The other islands in the Kei archipelago tend to be of the little white sands and coconut palms type, but the remotest of them, Tanimbar Kei, is noted for its traditional culture.
There is limited accomodation on Pasir Panjang on the island Kei Kecil, the best of these beaches. You can stay in small comfortable beach cottages built by the locals.They also can provide you with (warm) meals and fresh water. You also can hire a boat to visit the many small pittoresk islands or to go fishing or diving.
More and more people visit the Kei islands for surfing, windsurfing or kite-surfing or diving. The regional capital Tual is well connected by boat or by plane to the rest of Indonesia via Ambon, but has no attractions apart from its better facilities.
Local Culture
The main religion in these islands is Christianity, with Kei being one of the few islands in Maluku where Catholics, rather than Protestants, dominate.
In fact Kei is seen as the centre of Catholicism in all Maluku!
Churches dominate most villages, and you may well be invited to join services on Sundays.
Away from the city of Tual which has plenty of non-native inhabitants from western Indonesia, Muslims are very much a minority in the Keis.

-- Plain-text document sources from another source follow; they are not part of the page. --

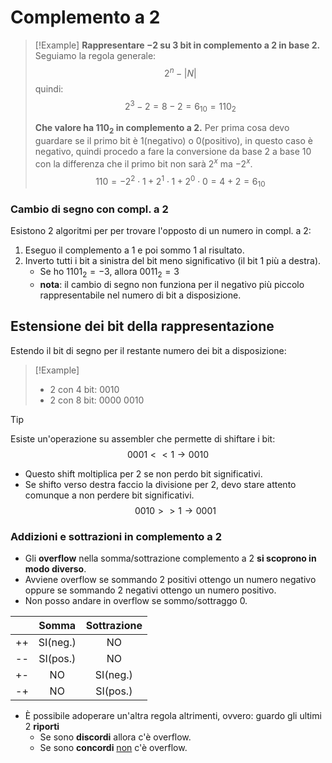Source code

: # Complemento a 2

>[!Example]
>**Rappresentare $-2$ su $3$ bit in complemento a 2 in base 2.**
>Seguiamo la regola generale:
>$$2^n-|N|$$
>quindi:
>$$2^3-2=8-2=6_{10}=110_2$$
>
>**Che valore ha $110_2$ in complemento a 2.**
>Per prima cosa devo guardare se il primo bit è 1(negativo) o 0(positivo), in questo caso è negativo, quindi procedo a fare la conversione da base 2 a base 10 con la differenza che il primo bit non sarà $2^x$ ma $-2^x$.
>$$110=-2^2\cdot 1 + 2^1\cdot 1 + 2^0\cdot 0=4+2=6_{10}$$

### Cambio di segno con compl. a 2
Esistono 2 algoritmi per per trovare l'opposto di un numero in compl. a 2:
1. Eseguo il complemento a 1 e poi sommo 1 al risultato.
2. Inverto tutti i bit a sinistra del bit meno significativo (il bit 1 più a destra).
	- Se ho $1101_2=-3$, allora $0011_2=3$ 
	- **nota**: il cambio di segno non funziona per il negativo più piccolo rappresentabile nel numero di bit a disposizione.

## Estensione dei bit della rappresentazione
Estendo il bit di segno per il restante numero dei bit a disposizione:
>[!Example]
>- 2 con 4 bit: 0010
>- 2 con 8 bit: 0000 0010

>[!Tip]
>Esiste un'operazione su assembler che permette di shiftare i bit:
>$$0001<<1 \rightarrow 0010$$
>- Questo shift moltiplica per 2 se non perdo bit significativi.
>- Se shifto verso destra faccio la divisione per 2, devo stare attento comunque a non perdere bit significativi.
>$$0010>>1 \rightarrow 0001$$

### Addizioni e sottrazioni in complemento a 2
- Gli **overflow** nella somma/sottrazione complemento a 2 **si scoprono in modo diverso**.
- Avviene overflow se sommando 2 positivi ottengo un numero negativo oppure se sommando 2 negativi ottengo un numero positivo.
- Non posso andare in overflow se sommo/sottraggo 0.

|    |   Somma  | Sottrazione |
|----|:--------:|:-----------:|
| ++ | SI(neg.) |      NO     |
| -- | SI(pos.) |      NO     |
| +- |    NO    |   SI(neg.)  |
| -+ |    NO    |   SI(pos.)  |
- È possibile adoperare un'altra regola altrimenti, ovvero: guardo gli ultimi 2 **riporti**
	- Se sono **discordi** allora c'è overflow.
	- Se sono **concordi** <u>non</u> c'è overflow.



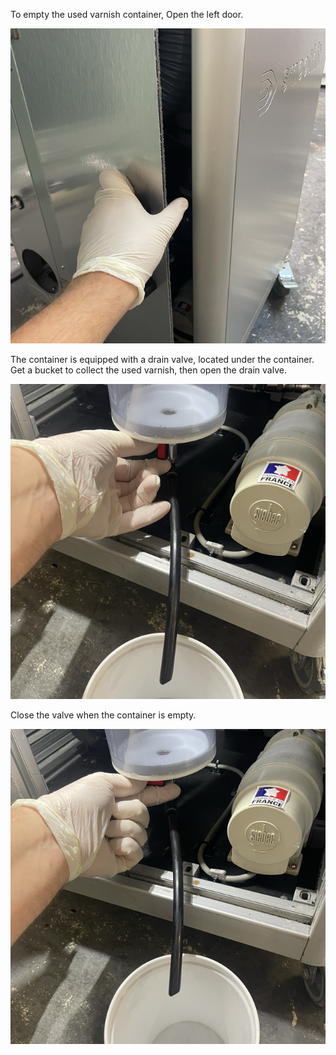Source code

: To empty the used varnish container, Open the left door.

![Opening the left door](open_left_door.png)

The container is equipped with a drain valve, located under the container. Get a bucket to collect the used varnish, then open the drain valve.

![Open drain valve](drain_valve_open.png)

Close the valve when the container is empty.

![Close drain valve](drain_valve_closed.png)
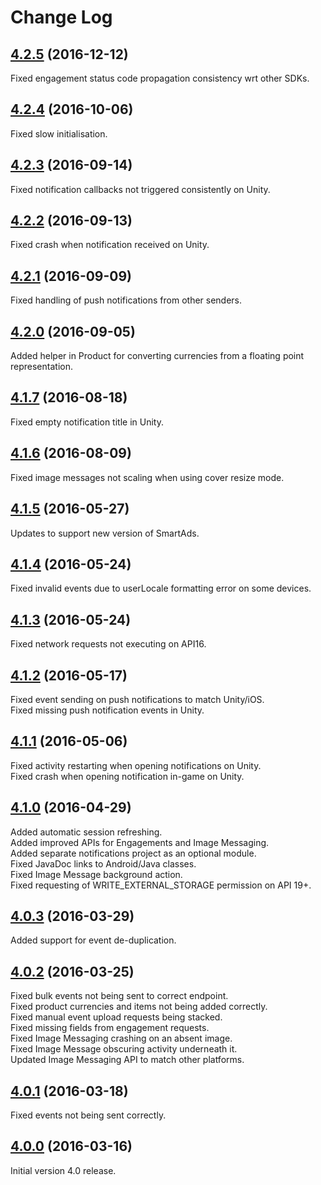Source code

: # Change Log

## [4.2.5](https://github.com/deltaDNA/android-sdk/releases/tag/4.2.5) (2016-12-12)
Fixed engagement status code propagation consistency wrt other SDKs.  

## [4.2.4](https://github.com/deltaDNA/android-sdk/releases/tag/4.2.4) (2016-10-06)
Fixed slow initialisation.  

## [4.2.3](https://github.com/deltaDNA/android-sdk/releases/tag/4.2.3) (2016-09-14)
Fixed notification callbacks not triggered consistently on Unity.  

## [4.2.2](https://github.com/deltaDNA/android-sdk/releases/tag/4.2.2) (2016-09-13)
Fixed crash when notification received on Unity.  

## [4.2.1](https://github.com/deltaDNA/android-sdk/releases/tag/4.2.1) (2016-09-09)
Fixed handling of push notifications from other senders.  

## [4.2.0](https://github.com/deltaDNA/android-sdk/releases/tag/4.2.0) (2016-09-05)
Added helper in Product for converting currencies from a floating point representation.  

## [4.1.7](https://github.com/deltaDNA/android-sdk/releases/tag/4.1.7) (2016-08-18)
Fixed empty notification title in Unity.  

## [4.1.6](https://github.com/deltaDNA/android-sdk/releases/tag/4.1.6) (2016-08-09)
Fixed image messages not scaling when using cover resize mode.  

## [4.1.5](https://github.com/deltaDNA/android-sdk/releases/tag/4.1.5) (2016-05-27)
Updates to support new version of SmartAds.  

## [4.1.4](https://github.com/deltaDNA/android-sdk/releases/tag/4.1.4) (2016-05-24)
Fixed invalid events due to userLocale formatting error on some devices.  

## [4.1.3](https://github.com/deltaDNA/android-sdk/releases/tag/4.1.3) (2016-05-24)
Fixed network requests not executing on API16.  

## [4.1.2](https://github.com/deltaDNA/android-sdk/releases/tag/4.1.2) (2016-05-17)
Fixed event sending on push notifications to match Unity/iOS.  
Fixed missing push notification events in Unity.

## [4.1.1](https://github.com/deltaDNA/android-sdk/releases/tag/4.1.1) (2016-05-06)
Fixed activity restarting when opening notifications on Unity.  
Fixed crash when opening notification in-game on Unity.

## [4.1.0](https://github.com/deltaDNA/android-sdk/releases/tag/4.1.0) (2016-04-29)
Added automatic session refreshing.  
Added improved APIs for Engagements and Image Messaging.  
Added separate notifications project as an optional module.  
Fixed JavaDoc links to Android/Java classes.  
Fixed Image Message background action.  
Fixed requesting of WRITE_EXTERNAL_STORAGE permission on API 19+.

## [4.0.3](https://github.com/deltaDNA/android-sdk/releases/tag/4.0.3) (2016-03-29)
Added support for event de-duplication.

## [4.0.2](https://github.com/deltaDNA/android-sdk/releases/tag/4.0.2) (2016-03-25)
Fixed bulk events not being sent to correct endpoint.  
Fixed product currencies and items not being added correctly.  
Fixed manual event upload requests being stacked.  
Fixed missing fields from engagement requests.  
Fixed Image Messaging crashing on an absent image.  
Fixed Image Message obscuring activity underneath it.  
Updated Image Messaging API to match other platforms.

## [4.0.1](https://github.com/deltaDNA/android-sdk/releases/tag/4.0.1) (2016-03-18)
Fixed events not being sent correctly.

## [4.0.0](https://github.com/deltaDNA/android-sdk/releases/tag/4.0.0) (2016-03-16)
Initial version 4.0 release.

Keiese Muslims, like most in Maluku, tend to follow a very mild form of Islam, with veiled women a rarity. Mosques are mostly low-key affairs, too - however this shining new, Persian-style one is worth a look in its own right. It is on the outskirts of Tual, along the road leading towards Dullah village and Difur.
Getting There
There are several flights daily betwen Ambon and Langgur on Wings, Trigana and Expressair. Trigana also flies between Langgur and Dobo (Aru Islands) both ways, and from Saumlaki (Tanimbar Islands) to Langgur, while Expressair flies from Langgur to Saumlaki. Merpati also flies VERY irregularly from Langgur to Larat and Saumlaki.
There are plans to open a new airport with a longer airfield, which would enable larger aircraft to land here directly from Java and Sulawesi.
By Sea
Pelni ships conect Tual with Ambon, the Bandas, Dobo (Aru) and Saumlaki (Tanimbar).
They also continue on to Papua, Sulawesi and Java.
The KM Koromolin car ferry goes from Tual to Larat in northern Tanimbar (on Tuesdays), and to Kur via Tayando (on Saturdays) weekly, while the similar KM Lobster goes twice a week (Tuesday and Friday) to Dobo in Aru. Unlike the Pelni ships, these ferry runs are often cancelled when the seas are rough.
Well the Kei Island is rated in Lonely Planet as one of the top ten unspoilt beaches left in the world. As getting there takes much difficulty, be rest-assured that your excursion there will remain largely tourists-free.